**How to complete this task:** In the entries that follow, the lines from the one with "This block element applies" through the one with "## Description" are the ones to write out, exactly and with both ends included. Nothing else should appear.

**Working data:**

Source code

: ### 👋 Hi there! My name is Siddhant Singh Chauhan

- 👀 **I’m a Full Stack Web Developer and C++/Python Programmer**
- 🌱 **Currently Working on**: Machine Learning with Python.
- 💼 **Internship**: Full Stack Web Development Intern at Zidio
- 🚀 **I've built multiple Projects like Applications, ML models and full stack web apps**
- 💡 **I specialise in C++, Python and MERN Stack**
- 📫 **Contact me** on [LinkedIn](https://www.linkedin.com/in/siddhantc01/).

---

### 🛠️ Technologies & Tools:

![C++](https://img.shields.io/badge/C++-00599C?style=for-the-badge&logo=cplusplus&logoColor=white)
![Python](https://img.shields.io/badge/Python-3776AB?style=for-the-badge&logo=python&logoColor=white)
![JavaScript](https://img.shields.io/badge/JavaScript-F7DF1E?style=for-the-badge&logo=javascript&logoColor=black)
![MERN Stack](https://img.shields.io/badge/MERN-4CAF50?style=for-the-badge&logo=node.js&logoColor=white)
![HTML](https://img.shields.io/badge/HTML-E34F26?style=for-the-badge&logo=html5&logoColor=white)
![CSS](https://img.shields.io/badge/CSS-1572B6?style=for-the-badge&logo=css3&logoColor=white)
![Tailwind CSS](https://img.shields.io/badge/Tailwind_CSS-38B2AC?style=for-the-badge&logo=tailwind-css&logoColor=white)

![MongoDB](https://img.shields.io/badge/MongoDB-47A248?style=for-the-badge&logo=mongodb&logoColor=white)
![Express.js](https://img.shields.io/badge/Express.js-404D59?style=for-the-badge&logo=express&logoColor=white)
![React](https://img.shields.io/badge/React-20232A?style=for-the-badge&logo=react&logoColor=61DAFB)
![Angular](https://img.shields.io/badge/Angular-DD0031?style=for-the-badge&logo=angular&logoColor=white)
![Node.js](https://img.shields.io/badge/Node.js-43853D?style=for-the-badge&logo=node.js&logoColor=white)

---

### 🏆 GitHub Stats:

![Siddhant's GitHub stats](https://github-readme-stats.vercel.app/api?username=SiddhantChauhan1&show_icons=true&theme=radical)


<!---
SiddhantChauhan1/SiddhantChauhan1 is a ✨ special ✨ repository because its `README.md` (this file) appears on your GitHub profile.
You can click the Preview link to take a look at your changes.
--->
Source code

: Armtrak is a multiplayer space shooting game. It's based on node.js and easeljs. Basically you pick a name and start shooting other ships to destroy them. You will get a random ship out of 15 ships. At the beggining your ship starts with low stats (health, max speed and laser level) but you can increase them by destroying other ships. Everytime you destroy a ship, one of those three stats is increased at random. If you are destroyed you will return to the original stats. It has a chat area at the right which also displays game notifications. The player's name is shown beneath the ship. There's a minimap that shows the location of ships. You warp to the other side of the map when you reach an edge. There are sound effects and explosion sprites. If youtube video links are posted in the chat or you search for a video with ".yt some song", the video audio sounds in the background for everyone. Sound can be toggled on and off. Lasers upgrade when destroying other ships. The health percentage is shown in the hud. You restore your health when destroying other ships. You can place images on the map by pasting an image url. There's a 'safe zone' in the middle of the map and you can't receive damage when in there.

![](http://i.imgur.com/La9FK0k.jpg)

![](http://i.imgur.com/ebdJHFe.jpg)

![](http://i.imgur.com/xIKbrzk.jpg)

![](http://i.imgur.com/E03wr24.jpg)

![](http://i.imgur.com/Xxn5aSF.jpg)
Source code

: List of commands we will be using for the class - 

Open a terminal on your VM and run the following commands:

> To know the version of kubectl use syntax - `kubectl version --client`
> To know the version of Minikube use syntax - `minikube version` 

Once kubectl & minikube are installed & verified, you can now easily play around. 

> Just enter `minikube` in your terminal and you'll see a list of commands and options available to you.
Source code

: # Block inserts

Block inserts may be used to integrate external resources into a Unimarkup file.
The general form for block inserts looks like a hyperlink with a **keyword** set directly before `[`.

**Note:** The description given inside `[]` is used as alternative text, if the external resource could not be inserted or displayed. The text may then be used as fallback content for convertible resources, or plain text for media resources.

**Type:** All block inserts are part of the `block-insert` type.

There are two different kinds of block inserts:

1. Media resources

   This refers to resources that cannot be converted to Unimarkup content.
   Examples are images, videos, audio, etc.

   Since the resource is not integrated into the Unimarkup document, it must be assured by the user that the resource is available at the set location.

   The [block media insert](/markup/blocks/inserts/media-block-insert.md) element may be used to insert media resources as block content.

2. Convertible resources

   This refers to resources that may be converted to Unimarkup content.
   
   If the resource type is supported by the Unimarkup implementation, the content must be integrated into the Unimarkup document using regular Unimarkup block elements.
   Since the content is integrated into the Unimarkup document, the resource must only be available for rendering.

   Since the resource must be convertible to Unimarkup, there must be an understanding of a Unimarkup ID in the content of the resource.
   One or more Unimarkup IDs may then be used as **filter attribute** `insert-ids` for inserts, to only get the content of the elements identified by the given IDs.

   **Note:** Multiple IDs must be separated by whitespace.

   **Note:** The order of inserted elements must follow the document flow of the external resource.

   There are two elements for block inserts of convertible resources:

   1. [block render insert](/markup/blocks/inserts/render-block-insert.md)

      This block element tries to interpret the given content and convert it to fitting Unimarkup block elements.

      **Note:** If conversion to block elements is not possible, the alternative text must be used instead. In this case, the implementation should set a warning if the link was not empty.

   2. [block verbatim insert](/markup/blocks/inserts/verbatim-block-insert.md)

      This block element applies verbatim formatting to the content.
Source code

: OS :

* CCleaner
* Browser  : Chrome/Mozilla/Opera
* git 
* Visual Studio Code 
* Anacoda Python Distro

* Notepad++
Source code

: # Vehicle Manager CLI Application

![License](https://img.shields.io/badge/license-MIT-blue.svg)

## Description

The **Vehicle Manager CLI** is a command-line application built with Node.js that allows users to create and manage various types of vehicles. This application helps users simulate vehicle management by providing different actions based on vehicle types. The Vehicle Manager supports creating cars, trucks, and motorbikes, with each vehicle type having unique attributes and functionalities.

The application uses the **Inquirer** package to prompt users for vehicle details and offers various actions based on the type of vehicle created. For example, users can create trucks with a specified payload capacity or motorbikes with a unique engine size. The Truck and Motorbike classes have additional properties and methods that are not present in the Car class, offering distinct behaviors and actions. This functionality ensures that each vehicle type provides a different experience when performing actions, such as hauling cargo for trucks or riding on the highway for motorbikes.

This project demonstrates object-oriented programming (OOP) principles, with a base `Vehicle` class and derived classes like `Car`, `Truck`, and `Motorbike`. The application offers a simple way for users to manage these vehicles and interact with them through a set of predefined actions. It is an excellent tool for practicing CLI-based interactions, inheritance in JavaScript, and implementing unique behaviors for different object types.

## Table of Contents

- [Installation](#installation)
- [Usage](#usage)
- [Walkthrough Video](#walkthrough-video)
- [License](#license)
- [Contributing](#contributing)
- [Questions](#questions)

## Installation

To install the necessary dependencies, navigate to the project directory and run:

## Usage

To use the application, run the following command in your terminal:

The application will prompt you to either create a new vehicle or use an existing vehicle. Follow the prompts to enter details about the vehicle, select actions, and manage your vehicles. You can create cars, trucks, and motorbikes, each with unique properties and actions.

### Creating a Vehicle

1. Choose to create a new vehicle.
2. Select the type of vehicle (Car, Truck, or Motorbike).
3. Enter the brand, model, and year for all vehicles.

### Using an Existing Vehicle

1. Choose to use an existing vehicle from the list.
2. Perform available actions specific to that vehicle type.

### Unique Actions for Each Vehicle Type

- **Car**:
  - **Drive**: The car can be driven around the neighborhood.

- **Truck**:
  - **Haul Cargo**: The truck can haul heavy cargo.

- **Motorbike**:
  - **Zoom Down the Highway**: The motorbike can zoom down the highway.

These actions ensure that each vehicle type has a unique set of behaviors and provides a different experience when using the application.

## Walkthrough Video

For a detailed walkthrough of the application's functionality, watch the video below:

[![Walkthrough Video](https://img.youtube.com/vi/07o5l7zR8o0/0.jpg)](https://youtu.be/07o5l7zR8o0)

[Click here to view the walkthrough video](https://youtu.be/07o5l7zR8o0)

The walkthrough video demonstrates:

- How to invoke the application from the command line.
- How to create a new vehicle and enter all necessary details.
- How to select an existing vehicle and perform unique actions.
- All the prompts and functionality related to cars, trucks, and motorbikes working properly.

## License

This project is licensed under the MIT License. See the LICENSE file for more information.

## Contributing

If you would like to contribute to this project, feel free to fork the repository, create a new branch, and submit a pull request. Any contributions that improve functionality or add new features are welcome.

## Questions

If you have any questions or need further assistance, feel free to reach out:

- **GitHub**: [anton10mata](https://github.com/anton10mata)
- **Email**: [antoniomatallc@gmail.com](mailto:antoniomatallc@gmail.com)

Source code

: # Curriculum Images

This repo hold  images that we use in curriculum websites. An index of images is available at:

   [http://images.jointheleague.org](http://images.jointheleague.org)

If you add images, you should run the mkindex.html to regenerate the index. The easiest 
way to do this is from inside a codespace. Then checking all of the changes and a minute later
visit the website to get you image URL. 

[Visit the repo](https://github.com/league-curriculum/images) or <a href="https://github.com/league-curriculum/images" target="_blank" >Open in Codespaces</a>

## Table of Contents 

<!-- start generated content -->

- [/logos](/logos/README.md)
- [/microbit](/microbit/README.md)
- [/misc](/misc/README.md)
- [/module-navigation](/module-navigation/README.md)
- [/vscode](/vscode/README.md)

**Answer to this task:**
      This block element applies verbatim formatting to the content.
Source code

: OS :

* CCleaner
* Browser  : Chrome/Mozilla/Opera
* git 
* Visual Studio Code 
* Anacoda Python Distro

* Notepad++
Source code

: # Vehicle Manager CLI Application

![License](https://img.shields.io/badge/license-MIT-blue.svg)

## Description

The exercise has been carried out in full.